Source data:
━━━━━━━━━━━━━━━━

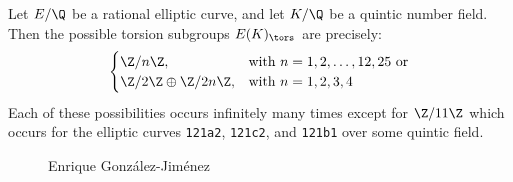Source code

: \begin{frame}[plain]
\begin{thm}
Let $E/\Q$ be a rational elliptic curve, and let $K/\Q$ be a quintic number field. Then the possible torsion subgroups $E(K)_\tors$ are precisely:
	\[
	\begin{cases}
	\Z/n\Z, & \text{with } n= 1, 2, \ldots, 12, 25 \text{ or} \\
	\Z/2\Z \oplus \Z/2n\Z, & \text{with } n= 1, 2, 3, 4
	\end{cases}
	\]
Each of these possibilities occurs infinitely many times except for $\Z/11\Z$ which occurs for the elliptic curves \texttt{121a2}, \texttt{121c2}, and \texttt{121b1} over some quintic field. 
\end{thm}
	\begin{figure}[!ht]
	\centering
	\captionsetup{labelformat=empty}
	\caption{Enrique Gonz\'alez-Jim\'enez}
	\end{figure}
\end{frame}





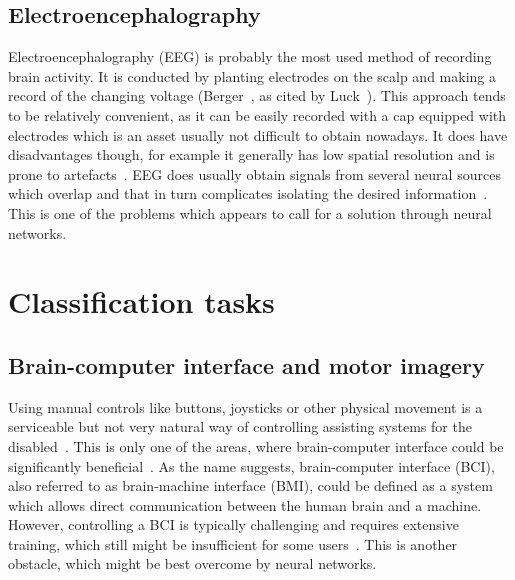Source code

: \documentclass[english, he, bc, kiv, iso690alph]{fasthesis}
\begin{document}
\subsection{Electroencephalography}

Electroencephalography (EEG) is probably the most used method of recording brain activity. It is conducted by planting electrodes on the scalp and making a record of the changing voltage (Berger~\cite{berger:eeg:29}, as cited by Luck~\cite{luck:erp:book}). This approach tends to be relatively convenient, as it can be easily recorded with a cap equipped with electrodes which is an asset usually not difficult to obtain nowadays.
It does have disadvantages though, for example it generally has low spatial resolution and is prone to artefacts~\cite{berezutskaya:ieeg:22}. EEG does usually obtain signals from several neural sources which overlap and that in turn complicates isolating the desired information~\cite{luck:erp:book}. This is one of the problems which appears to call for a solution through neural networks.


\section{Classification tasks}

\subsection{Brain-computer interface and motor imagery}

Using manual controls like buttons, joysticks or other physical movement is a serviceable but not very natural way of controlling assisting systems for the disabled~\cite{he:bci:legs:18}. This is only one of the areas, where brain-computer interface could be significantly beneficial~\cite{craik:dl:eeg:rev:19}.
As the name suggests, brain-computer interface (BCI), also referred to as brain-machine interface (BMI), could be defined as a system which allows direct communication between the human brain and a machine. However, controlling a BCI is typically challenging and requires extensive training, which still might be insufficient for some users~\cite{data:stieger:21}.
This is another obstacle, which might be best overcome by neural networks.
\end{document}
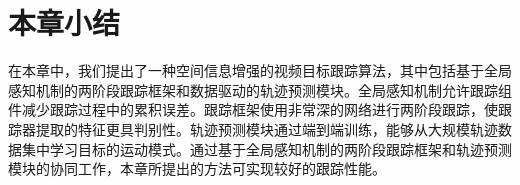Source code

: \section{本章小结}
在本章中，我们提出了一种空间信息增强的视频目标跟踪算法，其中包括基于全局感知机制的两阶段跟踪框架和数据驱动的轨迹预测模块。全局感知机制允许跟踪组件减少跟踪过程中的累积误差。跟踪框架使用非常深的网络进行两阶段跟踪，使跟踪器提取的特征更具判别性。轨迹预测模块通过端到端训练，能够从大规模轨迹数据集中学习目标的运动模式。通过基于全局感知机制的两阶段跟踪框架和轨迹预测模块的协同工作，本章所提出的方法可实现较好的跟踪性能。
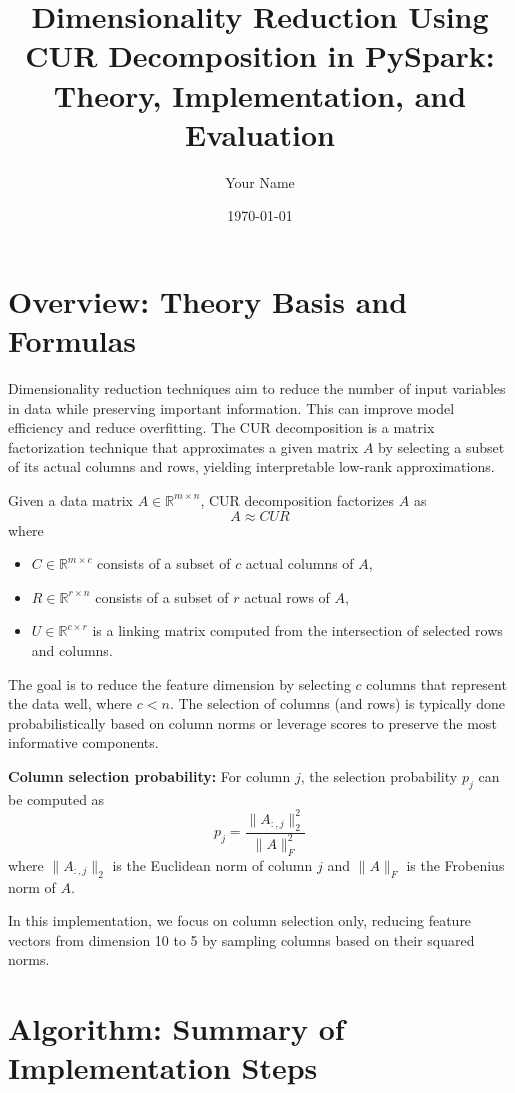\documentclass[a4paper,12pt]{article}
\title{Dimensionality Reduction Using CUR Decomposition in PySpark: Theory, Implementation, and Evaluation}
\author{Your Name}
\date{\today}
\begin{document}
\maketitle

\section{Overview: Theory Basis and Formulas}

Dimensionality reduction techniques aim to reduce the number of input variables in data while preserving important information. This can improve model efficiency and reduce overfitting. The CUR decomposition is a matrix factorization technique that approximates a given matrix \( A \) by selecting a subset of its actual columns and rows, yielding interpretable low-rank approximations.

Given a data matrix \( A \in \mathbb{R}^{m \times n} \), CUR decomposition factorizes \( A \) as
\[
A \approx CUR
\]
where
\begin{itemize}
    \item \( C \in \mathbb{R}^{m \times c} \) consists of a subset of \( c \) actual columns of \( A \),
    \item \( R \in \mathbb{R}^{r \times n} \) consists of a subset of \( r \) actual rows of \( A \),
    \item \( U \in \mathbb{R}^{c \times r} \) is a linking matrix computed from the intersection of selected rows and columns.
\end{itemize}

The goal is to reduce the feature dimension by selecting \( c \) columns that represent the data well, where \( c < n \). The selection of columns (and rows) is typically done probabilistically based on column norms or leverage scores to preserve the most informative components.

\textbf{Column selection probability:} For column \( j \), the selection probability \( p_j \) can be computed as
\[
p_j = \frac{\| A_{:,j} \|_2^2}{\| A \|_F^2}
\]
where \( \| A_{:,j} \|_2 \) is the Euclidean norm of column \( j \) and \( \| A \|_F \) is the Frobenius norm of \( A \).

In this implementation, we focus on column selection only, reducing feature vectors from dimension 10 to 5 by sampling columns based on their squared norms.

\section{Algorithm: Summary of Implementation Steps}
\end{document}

━━━━━━━━━━━━━━━━

Required action:
In your answer, include only the lines above starting at the line that holds "Dimensionality reduction techniques" and ending at the line that holds "The goal is", copied exactly.

Response area:
Dimensionality reduction techniques aim to reduce the number of input variables in data while preserving important information. This can improve model efficiency and reduce overfitting. The CUR decomposition is a matrix factorization technique that approximates a given matrix \( A \) by selecting a subset of its actual columns and rows, yielding interpretable low-rank approximations.

Given a data matrix \( A \in \mathbb{R}^{m \times n} \), CUR decomposition factorizes \( A \) as
\[
A \approx CUR
\]
where
\begin{itemize}
    \item \( C \in \mathbb{R}^{m \times c} \) consists of a subset of \( c \) actual columns of \( A \),
    \item \( R \in \mathbb{R}^{r \times n} \) consists of a subset of \( r \) actual rows of \( A \),
    \item \( U \in \mathbb{R}^{c \times r} \) is a linking matrix computed from the intersection of selected rows and columns.
\end{itemize}

The goal is to reduce the feature dimension by selecting \( c \) columns that represent the data well, where \( c < n \). The selection of columns (and rows) is typically done probabilistically based on column norms or leverage scores to preserve the most informative components.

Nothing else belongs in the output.